*** Opening of Given data ***

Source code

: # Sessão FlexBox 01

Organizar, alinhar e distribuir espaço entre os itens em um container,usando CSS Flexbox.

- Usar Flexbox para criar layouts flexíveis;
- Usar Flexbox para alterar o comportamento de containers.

*** Close of Given data ***

▶ What you need to do: Only the lines from the one with "Organizar, alinhar e" through the end of the records above are to be copied, exactly as written.

▶ Exercise result:
Organizar, alinhar e distribuir espaço entre os itens em um container,usando CSS Flexbox.

- Usar Flexbox para criar layouts flexíveis;
- Usar Flexbox para alterar o comportamento de containers.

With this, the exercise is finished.